B’nai Torah moved to the current location in the spring of 1985 after holding services in schools and churches for four years. In 1982, several members purchased a parcel of Sandy Springs land that wound up being sold for a significant profit. Those proceeds were applied toward the construction of the current building.
The following major renovations have been completed:
- The social hall was doubled in size with movable partitions installed and room for seven extra classrooms with new bathrooms nearby.
- In the sanctuary, the pews were replaced with individual seating. The bimah was recentered.
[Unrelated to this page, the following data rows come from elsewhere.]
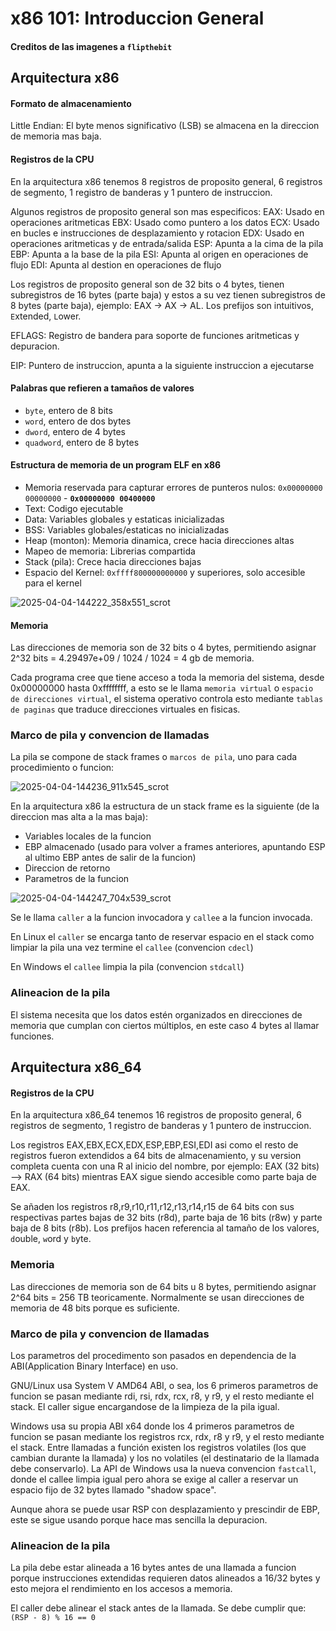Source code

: # x86 101: Introduccion General

#### Creditos de las imagenes a `flipthebit`

## Arquitectura x86

#### Formato de almacenamiento
Little Endian: El byte menos significativo (LSB) se almacena en la direccion de memoria mas baja.
#### Registros de la CPU
En la arquitectura x86 tenemos 8 registros de proposito general, 6 registros de segmento, 1 registro de banderas y 1 puntero de instruccion.

Algunos registros de proposito general son mas especificos:
EAX: Usado en operaciones aritmeticas
EBX: Usado como puntero a los datos
ECX: Usado en bucles e instrucciones de desplazamiento y rotacion
EDX: Usado en operaciones aritmeticas y de entrada/salida
ESP: Apunta a la cima de la pila
EBP: Apunta a la base de la pila
ESI: Apunta al origen en operaciones de flujo
EDI: Apunta al destion en operaciones de flujo

Los registros de proposito general son de 32 bits o 4 bytes, tienen subregistros de 16 bytes (parte baja) y estos a su vez tienen subregistros de 8 bytes (parte baja), ejemplo: EAX -> AX -> AL. Los prefijos son intuitivos, `E`xtended, `L`ower.

EFLAGS: Registro de bandera para soporte de funciones aritmeticas y depuracion.

EIP: Puntero de instruccion, apunta a la siguiente instruccion a ejecutarse

#### Palabras que refieren a tamaños de valores
- `byte`, entero de 8 bits
- `word`, entero de dos bytes
- `dword`, entero de 4 bytes
- `quadword`, entero de 8 bytes

#### Estructura de memoria de un program ELF en x86
- Memoria reservada para capturar errores de punteros nulos: `0x00000000 00000000` - **`0x00000000 00400000`**
- Text: Codigo ejecutable
- Data: Variables globales y estaticas inicializadas
- BSS: Variables globales/estaticas no inicializadas
- Heap (monton): Memoria dinamica, crece hacia direcciones altas
- Mapeo de memoria: Librerias compartida
- Stack (pila): Crece hacia direcciones bajas
- Espacio del Kernel: `0xffff800000000000` y superiores, solo accesible para el kernel
  
![2025-04-04-144222_358x551_scrot](https://github.com/user-attachments/assets/a8052180-98da-4a85-b537-21af04c6c3ae)

#### Memoria 

 Las direcciones de memoria son de 32 bits o 4 bytes, permitiendo asignar 2^32 bits = 4.29497e+09 / 1024 / 1024 = 4 gb de memoria.

 Cada programa cree que tiene acceso a toda la memoria del sistema, desde 0x00000000 hasta 0xffffffff, a esto se le llama `memoria virtual` o `espacio de direcciones virtual`, el sistema operativo controla esto mediante `tablas de paginas` que traduce direcciones virtuales en fisicas.

### Marco de pila y convencion de llamadas

La pila se compone de stack frames o `marcos de pila`, uno para cada procedimiento o funcion:

![2025-04-04-144236_911x545_scrot](https://github.com/user-attachments/assets/132960bf-f011-4282-b302-a6cc859786c1)

En la arquitectura x86 la estructura de un stack frame es la siguiente (de la direccion mas alta a la mas baja):
- Variables locales de la funcion
- EBP almacenado (usado para volver a frames anteriores, apuntando ESP al ultimo EBP antes de salir de la funcion)
- Direccion de retorno
- Parametros de la funcion

![2025-04-04-144247_704x539_scrot](https://github.com/user-attachments/assets/f972aef2-bf72-44fd-98c8-23974f660750)

Se le llama `caller` a la funcion invocadora y `callee` a la funcion invocada.

En Linux el `caller` se encarga tanto de reservar espacio en el stack como limpiar la pila una vez termine el `callee` (convencion `cdecl`)

En Windows el `callee` limpia la pila (convencion `stdcall`)


### Alineacion de la pila

El sistema necesita que los datos estén organizados en direcciones de memoria que cumplan con ciertos múltiplos, en este caso 4 bytes al llamar funciones.


## Arquitectura x86_64

#### Registros de la CPU

En la arquitectura x86_64 tenemos 16 registros de proposito general, 6 registros de segmento, 1 registro de banderas y 1 puntero de instruccion.

Los registros EAX,EBX,ECX,EDX,ESP,EBP,ESI,EDI  asi como el resto de registros fueron extendidos a 64 bits de almacenamiento, y su version completa cuenta con una R al inicio del nombre, por ejemplo: EAX (32 bits) --> RAX (64 bits) mientras EAX sigue siendo accesible como parte baja de EAX.

Se añaden los registros r8,r9,r10,r11,r12,r13,r14,r15 de 64 bits con sus respectivas partes bajas de 32 bits (r8d), parte baja de 16 bits (r8w) y parte baja de 8 bits (r8b). Los prefijos hacen referencia al tamaño de los valores, `d`ouble, `w`ord y `b`yte.

### Memoria

 Las direcciones de memoria son de 64 bits u 8 bytes, permitiendo asignar 2^64 bits = 256 TB teoricamente. Normalmente se usan direcciones de memoria de 48 bits porque es suficiente.
 
### Marco de pila y convencion de llamadas

Los parametros del procedimento son pasados en dependencia de la ABI(Application Binary Interface) en uso. 

GNU/Linux usa System V AMD64 ABI, o sea, los 6 primeros parametros de funcion se pasan mediante rdi, rsi, rdx, rcx, r8, y r9, y el resto mediante el stack. El caller sigue encargandose de la limpieza de la pila igual.

Windows usa su propia ABI x64 donde los 4 primeros parametros de funcion se pasan mediante los registros rcx, rdx, r8 y r9, y el resto mediante el stack. Entre llamadas a función existen los registros volatiles (los que cambian durante la llamada) y los no volatiles (el destinatario de la llamada debe conservarlo). La API de Windows usa la nueva convencion `fastcall`, donde el callee limpia igual pero ahora se exige al caller a reservar un espacio fijo de 32 bytes llamado "shadow space".

Aunque ahora se puede usar RSP con desplazamiento y prescindir de EBP, este se sigue usando porque hace mas sencilla la depuracion.


### Alineacion de la pila

La pila debe estar alineada a 16 bytes antes de una llamada a funcion porque instrucciones extendidas requieren datos alineados a 16/32 bytes y esto mejora el rendimiento en los accesos a memoria.

El caller debe alinear el stack antes de la llamada. Se debe cumplir que: `(RSP - 8) % 16 == 0`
Floors, walls and ceilings were upgraded, and a computerized yahrzeit board was added.
- The chapel beit midrash was doubled in size with new seating and a new ark to serve as a facility for prayer and study.
- For the common areas, a new roof, security and telephone systems, and high-energy windows were installed, and the lighting and heating, ventilation and air-conditioning systems were improved.
The following renovations are in progress:
- Preschool — Renovate, upgrade and expand to increase the capacity from 70 to 100 children.
- Rabbinical and administrative staff offices — Double the size because the current facilities were designed for a congregation with 400 families, but membership is now 700 families.
- Education wing — Install an enhanced security system, modernize the bathrooms, and increase the number of usable classrooms from eight to 12.
- Parking lot — Repave the lot, enhance the security lighting and make access easier for people with disabilities.
B’nai Torah has postponed plans to redesign the kitchen to serve larger functions and ease food preparation.
An undertaking of this magnitude represents a great deal of hope and confidence for the future. Without hope, without confidence in the future, without a sense of community and commitment, we would lead shallow lives.
AJT contributor Al Shams is a Sandy Springs resident and member of Congregation B’nai Torah.